About this exercise -
Look through the material below. Copy each line that contains the string "Lebesgue".

*** Data supplied ***

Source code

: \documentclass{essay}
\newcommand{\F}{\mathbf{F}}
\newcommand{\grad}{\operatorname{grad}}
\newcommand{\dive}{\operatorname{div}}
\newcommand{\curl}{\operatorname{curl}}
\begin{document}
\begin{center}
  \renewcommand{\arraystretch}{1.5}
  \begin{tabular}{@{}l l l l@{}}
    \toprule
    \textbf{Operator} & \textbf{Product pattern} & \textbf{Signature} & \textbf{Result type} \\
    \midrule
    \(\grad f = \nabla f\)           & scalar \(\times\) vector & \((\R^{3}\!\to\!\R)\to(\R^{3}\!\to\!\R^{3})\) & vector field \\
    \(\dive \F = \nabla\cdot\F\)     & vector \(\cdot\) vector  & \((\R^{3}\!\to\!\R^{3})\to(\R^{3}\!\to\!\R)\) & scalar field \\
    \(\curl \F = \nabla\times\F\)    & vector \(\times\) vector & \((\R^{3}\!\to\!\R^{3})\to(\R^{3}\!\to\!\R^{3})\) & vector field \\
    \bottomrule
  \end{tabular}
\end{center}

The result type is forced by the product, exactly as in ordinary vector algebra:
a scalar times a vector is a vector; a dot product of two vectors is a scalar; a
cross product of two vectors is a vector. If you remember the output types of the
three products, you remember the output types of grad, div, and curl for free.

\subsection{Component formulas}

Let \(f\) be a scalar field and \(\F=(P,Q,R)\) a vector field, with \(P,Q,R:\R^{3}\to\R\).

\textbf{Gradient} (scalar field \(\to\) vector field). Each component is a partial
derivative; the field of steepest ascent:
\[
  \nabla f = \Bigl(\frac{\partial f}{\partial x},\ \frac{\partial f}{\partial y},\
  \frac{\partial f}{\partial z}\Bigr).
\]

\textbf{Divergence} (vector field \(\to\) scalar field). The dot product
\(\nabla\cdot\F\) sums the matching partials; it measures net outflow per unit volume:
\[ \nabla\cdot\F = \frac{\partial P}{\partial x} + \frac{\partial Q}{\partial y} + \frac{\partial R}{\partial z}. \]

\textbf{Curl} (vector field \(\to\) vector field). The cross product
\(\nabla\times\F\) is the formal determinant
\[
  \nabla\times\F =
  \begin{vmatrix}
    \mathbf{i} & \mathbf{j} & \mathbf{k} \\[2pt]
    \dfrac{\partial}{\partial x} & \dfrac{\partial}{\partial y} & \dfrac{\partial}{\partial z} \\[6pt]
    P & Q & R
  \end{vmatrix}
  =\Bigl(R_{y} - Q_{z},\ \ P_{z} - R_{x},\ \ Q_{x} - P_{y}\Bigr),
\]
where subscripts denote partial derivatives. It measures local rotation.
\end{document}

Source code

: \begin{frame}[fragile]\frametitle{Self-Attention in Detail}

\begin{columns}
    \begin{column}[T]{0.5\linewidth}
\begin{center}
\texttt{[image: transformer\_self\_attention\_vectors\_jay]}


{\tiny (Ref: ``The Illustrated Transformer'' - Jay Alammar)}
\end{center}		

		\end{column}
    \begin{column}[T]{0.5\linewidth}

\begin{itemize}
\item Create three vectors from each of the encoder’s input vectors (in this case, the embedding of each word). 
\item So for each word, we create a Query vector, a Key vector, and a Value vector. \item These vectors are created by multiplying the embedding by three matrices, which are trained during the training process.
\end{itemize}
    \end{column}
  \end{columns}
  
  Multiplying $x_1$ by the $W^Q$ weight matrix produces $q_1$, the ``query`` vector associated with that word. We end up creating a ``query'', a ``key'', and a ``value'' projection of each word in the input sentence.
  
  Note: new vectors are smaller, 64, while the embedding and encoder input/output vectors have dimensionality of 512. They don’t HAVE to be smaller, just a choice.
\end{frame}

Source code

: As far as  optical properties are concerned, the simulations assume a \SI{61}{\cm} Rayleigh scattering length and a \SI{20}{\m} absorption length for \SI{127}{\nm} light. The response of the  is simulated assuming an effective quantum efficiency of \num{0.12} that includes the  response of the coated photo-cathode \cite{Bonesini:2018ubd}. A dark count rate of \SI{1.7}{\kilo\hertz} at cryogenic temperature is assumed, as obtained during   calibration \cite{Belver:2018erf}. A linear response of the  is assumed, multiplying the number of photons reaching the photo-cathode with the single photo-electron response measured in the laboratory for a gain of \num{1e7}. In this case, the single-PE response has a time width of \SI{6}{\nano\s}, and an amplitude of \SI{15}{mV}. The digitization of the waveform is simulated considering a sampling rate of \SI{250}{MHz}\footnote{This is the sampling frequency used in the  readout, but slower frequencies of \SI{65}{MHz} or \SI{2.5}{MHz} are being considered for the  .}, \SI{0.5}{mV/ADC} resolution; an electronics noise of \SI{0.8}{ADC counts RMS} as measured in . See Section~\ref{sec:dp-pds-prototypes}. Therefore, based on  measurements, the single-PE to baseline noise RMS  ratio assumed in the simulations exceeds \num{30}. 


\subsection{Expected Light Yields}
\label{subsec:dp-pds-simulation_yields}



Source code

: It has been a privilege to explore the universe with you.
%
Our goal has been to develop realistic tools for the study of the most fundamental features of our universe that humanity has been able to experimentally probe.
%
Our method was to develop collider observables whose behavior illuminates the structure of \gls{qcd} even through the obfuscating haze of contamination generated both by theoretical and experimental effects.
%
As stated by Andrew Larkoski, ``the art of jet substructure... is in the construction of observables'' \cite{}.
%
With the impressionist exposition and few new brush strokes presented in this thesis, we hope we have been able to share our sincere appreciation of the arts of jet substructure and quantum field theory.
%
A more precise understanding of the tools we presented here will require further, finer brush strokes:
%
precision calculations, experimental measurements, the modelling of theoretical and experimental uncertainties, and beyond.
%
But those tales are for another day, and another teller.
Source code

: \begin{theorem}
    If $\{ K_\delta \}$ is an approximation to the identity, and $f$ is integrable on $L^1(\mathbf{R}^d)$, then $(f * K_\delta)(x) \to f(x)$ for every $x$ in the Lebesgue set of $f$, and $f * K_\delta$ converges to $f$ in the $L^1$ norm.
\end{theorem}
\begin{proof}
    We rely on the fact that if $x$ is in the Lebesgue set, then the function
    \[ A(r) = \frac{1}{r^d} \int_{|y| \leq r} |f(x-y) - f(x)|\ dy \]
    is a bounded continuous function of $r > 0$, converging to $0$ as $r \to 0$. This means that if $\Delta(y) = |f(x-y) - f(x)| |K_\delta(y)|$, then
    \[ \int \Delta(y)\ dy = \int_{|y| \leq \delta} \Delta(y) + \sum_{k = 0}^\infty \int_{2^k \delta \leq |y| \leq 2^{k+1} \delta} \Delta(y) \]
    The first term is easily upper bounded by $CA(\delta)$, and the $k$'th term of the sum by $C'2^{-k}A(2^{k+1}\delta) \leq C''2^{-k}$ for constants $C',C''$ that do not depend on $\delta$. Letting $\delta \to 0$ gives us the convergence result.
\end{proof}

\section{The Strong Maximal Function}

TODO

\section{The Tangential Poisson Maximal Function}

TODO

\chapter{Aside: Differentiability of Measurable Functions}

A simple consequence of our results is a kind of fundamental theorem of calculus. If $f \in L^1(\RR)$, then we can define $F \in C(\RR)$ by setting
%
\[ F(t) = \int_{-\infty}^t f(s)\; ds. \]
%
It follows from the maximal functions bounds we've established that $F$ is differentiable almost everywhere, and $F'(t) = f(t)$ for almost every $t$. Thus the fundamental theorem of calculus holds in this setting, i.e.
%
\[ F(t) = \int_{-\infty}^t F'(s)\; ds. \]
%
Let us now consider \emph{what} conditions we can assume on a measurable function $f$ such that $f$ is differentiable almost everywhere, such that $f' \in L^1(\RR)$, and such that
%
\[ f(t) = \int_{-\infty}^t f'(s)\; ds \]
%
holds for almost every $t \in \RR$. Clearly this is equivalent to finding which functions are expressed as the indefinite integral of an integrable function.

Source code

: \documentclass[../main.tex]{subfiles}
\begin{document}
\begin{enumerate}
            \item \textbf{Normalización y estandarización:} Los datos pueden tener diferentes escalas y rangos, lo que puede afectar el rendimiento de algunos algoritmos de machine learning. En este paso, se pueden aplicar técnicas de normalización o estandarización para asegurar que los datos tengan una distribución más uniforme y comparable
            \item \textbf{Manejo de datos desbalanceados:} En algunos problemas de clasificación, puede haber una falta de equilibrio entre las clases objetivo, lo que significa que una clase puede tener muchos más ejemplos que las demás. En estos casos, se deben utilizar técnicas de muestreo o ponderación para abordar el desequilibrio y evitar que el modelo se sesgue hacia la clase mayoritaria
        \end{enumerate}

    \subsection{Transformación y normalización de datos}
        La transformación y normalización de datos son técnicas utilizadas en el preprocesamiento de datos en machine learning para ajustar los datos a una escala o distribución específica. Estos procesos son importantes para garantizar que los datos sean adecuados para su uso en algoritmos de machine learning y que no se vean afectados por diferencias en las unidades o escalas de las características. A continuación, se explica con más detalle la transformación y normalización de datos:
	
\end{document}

*** End of Data supplied ***

Response box -
    If $\{ K_\delta \}$ is an approximation to the identity, and $f$ is integrable on $L^1(\mathbf{R}^d)$, then $(f * K_\delta)(x) \to f(x)$ for every $x$ in the Lebesgue set of $f$, and $f * K_\delta$ converges to $f$ in the $L^1$ norm.
    We rely on the fact that if $x$ is in the Lebesgue set, then the function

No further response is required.